Metamorphosis or Glassworks /Philip Glass
Only Questions / Max Richter

composers like Yiruma or Part.


----------



## abrygida (5 mo ago)

Accordion version


----------



## EdwardBast (Nov 25, 2013)

eljr said:


> No, it is not. IMHO
> Neoclassical is things like
> Una mattina or Fly / Ludovico Einaudi
> Metamorphosis or Glassworks /Philip Glass
> ...


The standard use of the term neoclassicism is in reference to music by Stravinsky, Hindemith, Poulenc, Ravel, etc. beginning around 1920.


----------



## NoCoPilot (Nov 9, 2020)

Just like the discussion(s) of film music, the use of an orchestra does not automatically make it "classical."

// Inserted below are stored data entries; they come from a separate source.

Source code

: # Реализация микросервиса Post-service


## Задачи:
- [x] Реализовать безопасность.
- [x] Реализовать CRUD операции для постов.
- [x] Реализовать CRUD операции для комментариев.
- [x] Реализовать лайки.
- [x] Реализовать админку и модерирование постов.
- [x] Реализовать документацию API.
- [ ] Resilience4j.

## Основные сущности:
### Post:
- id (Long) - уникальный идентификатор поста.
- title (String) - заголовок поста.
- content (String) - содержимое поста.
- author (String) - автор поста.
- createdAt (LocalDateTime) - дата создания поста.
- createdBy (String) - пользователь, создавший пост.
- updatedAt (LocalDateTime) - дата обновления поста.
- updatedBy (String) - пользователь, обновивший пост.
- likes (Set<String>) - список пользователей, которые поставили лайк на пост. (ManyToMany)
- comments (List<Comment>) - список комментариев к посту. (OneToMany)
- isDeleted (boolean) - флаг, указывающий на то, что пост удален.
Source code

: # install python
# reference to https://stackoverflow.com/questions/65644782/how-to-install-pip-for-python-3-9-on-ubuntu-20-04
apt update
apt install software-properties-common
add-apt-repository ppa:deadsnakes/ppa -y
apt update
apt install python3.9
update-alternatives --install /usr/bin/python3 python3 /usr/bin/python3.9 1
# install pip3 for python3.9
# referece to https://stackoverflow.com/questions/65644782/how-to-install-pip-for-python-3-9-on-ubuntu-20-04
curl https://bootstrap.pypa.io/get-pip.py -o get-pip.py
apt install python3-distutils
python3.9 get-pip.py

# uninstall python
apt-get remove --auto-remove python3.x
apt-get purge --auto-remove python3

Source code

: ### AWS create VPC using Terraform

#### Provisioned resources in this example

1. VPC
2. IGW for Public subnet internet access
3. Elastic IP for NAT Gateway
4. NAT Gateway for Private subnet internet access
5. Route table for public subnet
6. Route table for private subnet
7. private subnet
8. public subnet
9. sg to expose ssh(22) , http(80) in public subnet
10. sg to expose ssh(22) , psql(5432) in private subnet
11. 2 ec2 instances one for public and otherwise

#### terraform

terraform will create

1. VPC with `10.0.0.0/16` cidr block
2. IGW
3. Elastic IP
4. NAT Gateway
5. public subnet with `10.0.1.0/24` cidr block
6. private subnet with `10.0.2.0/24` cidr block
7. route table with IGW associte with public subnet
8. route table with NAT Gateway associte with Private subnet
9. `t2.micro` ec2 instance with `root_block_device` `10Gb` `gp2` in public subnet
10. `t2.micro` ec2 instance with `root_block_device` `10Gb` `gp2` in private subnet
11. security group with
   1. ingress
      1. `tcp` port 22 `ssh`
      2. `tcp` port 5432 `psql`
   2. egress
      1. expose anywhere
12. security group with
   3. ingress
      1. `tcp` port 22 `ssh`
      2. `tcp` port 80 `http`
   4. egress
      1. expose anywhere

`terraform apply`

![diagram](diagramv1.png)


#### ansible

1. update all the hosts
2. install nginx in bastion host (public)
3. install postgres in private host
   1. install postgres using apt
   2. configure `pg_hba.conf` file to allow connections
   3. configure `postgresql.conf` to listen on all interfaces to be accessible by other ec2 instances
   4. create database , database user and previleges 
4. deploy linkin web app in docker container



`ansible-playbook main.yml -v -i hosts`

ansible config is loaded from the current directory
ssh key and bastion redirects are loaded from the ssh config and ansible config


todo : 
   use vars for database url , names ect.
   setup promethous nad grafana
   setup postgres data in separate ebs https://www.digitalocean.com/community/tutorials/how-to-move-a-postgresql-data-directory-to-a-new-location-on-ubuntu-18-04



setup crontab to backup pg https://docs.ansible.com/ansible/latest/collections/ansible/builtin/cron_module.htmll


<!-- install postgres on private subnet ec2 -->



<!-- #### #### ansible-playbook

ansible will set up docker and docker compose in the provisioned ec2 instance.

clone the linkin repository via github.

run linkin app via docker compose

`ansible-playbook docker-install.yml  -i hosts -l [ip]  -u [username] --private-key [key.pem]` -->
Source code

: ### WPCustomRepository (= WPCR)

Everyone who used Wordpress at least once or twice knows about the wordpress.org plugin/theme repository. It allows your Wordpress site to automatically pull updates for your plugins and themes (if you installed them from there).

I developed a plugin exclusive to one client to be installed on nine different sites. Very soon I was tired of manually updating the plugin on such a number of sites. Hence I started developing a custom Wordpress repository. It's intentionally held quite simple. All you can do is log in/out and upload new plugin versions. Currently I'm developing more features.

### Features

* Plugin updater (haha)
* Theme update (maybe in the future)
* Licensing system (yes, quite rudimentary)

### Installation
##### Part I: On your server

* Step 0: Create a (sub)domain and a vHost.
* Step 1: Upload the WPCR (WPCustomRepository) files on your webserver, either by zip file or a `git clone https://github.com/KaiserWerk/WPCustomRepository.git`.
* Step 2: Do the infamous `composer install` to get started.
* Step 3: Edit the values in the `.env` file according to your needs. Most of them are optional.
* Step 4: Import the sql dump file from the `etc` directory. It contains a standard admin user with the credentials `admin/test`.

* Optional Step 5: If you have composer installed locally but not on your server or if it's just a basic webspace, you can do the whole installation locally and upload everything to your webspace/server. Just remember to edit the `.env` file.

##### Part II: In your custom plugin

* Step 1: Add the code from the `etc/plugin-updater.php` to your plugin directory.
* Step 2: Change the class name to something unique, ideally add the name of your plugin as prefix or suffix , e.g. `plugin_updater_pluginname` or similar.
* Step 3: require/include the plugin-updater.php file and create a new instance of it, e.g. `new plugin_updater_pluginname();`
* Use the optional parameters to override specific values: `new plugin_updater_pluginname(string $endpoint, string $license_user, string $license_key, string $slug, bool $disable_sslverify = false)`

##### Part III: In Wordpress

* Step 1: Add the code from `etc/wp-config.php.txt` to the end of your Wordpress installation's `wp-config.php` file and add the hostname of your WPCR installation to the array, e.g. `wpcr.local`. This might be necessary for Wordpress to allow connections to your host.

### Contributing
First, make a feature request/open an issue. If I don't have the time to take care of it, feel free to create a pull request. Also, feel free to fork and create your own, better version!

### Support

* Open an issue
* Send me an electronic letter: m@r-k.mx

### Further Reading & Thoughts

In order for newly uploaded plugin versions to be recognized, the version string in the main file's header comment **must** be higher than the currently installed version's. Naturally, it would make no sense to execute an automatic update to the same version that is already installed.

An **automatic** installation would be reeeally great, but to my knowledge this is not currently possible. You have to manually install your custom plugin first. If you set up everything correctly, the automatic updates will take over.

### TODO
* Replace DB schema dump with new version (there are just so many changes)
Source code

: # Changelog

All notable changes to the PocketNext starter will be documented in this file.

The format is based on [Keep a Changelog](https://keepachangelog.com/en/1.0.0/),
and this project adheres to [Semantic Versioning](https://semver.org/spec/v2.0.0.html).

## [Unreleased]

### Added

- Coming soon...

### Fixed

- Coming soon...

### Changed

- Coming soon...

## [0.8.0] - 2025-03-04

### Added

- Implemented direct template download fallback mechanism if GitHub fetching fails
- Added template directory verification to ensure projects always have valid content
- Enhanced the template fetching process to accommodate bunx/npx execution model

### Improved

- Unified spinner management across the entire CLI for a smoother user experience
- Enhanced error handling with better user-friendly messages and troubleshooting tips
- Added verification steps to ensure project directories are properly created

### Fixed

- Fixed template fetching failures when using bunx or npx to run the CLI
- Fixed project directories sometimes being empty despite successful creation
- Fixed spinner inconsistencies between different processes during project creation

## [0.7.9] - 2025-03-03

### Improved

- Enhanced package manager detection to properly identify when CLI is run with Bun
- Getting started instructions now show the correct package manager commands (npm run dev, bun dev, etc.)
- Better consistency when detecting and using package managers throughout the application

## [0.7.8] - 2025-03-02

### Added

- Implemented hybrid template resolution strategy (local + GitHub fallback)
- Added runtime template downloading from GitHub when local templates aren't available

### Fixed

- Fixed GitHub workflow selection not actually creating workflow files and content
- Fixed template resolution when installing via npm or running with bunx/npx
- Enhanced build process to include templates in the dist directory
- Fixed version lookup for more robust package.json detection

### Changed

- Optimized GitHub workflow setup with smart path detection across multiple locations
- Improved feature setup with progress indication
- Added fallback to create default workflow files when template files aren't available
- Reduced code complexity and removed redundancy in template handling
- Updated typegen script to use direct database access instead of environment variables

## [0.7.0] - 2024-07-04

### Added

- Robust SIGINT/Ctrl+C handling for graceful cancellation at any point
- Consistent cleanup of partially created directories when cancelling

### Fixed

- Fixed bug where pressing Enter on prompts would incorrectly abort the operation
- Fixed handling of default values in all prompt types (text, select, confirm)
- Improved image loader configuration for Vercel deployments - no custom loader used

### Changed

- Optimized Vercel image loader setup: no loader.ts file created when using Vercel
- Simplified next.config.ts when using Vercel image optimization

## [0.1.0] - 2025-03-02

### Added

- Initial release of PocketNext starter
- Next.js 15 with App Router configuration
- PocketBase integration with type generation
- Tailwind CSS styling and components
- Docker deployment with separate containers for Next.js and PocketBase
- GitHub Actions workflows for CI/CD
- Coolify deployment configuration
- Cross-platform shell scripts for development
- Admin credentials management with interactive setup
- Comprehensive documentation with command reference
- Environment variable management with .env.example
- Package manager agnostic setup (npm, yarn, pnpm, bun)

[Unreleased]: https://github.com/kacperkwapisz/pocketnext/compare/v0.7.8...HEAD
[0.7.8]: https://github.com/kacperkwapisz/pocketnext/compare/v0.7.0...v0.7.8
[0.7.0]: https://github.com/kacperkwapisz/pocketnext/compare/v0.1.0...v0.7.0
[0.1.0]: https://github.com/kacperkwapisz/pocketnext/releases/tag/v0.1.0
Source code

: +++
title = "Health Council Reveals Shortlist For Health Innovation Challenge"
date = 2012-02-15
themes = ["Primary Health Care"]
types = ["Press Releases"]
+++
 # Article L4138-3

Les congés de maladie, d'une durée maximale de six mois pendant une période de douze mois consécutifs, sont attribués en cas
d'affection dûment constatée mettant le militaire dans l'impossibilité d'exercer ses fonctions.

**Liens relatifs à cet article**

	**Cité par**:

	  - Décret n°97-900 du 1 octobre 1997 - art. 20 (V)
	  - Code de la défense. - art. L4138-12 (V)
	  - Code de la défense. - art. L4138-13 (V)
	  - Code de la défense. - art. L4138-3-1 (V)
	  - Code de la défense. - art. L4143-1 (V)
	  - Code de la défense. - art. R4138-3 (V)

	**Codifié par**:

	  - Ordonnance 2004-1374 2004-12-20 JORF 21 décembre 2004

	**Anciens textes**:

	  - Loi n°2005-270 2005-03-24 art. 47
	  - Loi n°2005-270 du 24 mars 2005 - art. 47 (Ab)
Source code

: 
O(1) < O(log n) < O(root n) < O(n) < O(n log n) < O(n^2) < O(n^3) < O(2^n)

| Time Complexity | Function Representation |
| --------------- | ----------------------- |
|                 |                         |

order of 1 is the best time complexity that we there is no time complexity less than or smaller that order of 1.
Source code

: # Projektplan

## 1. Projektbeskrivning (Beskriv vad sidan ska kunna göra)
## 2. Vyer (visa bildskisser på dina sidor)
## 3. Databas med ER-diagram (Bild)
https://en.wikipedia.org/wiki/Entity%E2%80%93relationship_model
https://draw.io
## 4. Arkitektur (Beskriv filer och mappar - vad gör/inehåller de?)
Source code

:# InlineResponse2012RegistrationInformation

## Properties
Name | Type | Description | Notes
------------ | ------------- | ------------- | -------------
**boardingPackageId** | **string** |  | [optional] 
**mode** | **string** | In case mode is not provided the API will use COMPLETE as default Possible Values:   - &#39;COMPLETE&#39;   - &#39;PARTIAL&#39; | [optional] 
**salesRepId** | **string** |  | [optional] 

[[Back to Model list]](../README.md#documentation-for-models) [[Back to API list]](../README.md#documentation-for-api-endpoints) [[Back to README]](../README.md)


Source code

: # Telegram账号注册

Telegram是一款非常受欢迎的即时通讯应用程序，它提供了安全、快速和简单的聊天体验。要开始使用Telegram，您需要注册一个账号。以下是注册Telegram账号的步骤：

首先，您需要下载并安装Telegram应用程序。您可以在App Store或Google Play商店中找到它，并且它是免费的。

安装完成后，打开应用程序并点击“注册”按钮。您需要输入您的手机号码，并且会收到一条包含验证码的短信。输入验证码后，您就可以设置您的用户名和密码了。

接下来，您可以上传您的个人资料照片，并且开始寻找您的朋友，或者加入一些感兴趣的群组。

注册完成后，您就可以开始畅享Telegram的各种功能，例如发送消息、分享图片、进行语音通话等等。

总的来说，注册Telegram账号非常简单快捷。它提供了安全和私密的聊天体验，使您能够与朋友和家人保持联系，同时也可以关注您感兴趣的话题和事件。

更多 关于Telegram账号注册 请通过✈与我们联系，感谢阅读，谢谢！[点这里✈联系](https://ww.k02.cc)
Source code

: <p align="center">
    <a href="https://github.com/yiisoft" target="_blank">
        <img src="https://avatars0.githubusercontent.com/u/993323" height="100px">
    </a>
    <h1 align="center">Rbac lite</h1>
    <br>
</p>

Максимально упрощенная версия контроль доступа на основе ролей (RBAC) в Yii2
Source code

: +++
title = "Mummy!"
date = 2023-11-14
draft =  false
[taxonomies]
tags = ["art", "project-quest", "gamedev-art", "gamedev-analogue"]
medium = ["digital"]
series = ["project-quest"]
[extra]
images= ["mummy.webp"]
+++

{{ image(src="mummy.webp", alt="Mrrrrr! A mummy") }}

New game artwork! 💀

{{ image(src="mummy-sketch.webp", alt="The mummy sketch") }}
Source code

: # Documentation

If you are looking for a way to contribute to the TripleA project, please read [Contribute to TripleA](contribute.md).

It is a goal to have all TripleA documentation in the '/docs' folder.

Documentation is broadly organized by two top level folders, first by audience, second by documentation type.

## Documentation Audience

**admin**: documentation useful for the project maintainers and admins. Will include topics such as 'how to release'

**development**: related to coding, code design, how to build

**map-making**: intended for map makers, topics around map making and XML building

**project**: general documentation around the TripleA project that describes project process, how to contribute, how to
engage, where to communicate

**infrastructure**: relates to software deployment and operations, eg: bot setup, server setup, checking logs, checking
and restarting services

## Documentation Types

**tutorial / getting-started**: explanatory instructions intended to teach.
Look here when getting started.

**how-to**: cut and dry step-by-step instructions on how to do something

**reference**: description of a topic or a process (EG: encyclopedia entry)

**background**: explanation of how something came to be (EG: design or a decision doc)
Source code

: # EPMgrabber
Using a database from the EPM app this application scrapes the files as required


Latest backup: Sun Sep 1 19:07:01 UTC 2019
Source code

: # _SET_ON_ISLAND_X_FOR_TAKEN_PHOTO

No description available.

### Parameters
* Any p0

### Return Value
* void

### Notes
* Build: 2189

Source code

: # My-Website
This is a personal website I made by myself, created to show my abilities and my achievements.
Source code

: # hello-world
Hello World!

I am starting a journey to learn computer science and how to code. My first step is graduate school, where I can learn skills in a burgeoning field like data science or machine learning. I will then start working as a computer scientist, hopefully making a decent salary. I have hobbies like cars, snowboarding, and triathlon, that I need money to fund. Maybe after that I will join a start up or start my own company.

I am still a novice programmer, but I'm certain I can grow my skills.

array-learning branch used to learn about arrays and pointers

Jenkins is "car commercial music" through and through.


----------



## eljr (Aug 8, 2015)

EdwardBast said:


> The standard use of the term neoclassicism is in reference to music by Stravinsky, Hindemith, Poulenc, Ravel, etc. beginning around 1920.


Take a look.


https://music.amazon.in/albums/B0B45WPM4X



How would you categorize the music I referenced?


----------



## EdwardBast (Nov 25, 2013)

eljr said:


> Take a look.
> 
> 
> https://music.amazon.in/albums/B0B45WPM4X
> ...


Minimalism, post-minimalism, process minimalism — certainly nothing to do with neoclassicism ( I didn't—won't —listen to Einaudi) Applied to those composers, "neoclassicism" can only be an ineptly conceived Amazon marketing category.


----------



## HansZimmer (11 mo ago)

To all the users commenting only about the first movement: it's a concerto grosso of three movements and you wrote nothing about the second and about the third movements.
It seems that the haters only want to puntualize that the main theme of the first movement was originally used for a commercial... so what? To write that a theme is bad because it was written for a commercial is not a musical argument at all. It's a snob argument. 

I suppose that the users who voted "horrible" are the same that use the pejorative term "car commercial music". I understand that it might be not the best theme of classical music, but horrible?? If you think that the theme is horrible then you have never listened to a horrible theme! It looks more like a form of personal hate towards the author, than a honest review about the music. 

I don't know why you speak about cars: the theme was used in spots for the company DeBeers, so we are speaking of commercials about diamonds. Is the company so stupid to associate his product with a horrible theme? 
It must be said that the spots of DeBeers are quite artistic, so "music for a DeBeers spot" is not pejorative. Infact, an artistic spot needs good music that fit with the rest of the work.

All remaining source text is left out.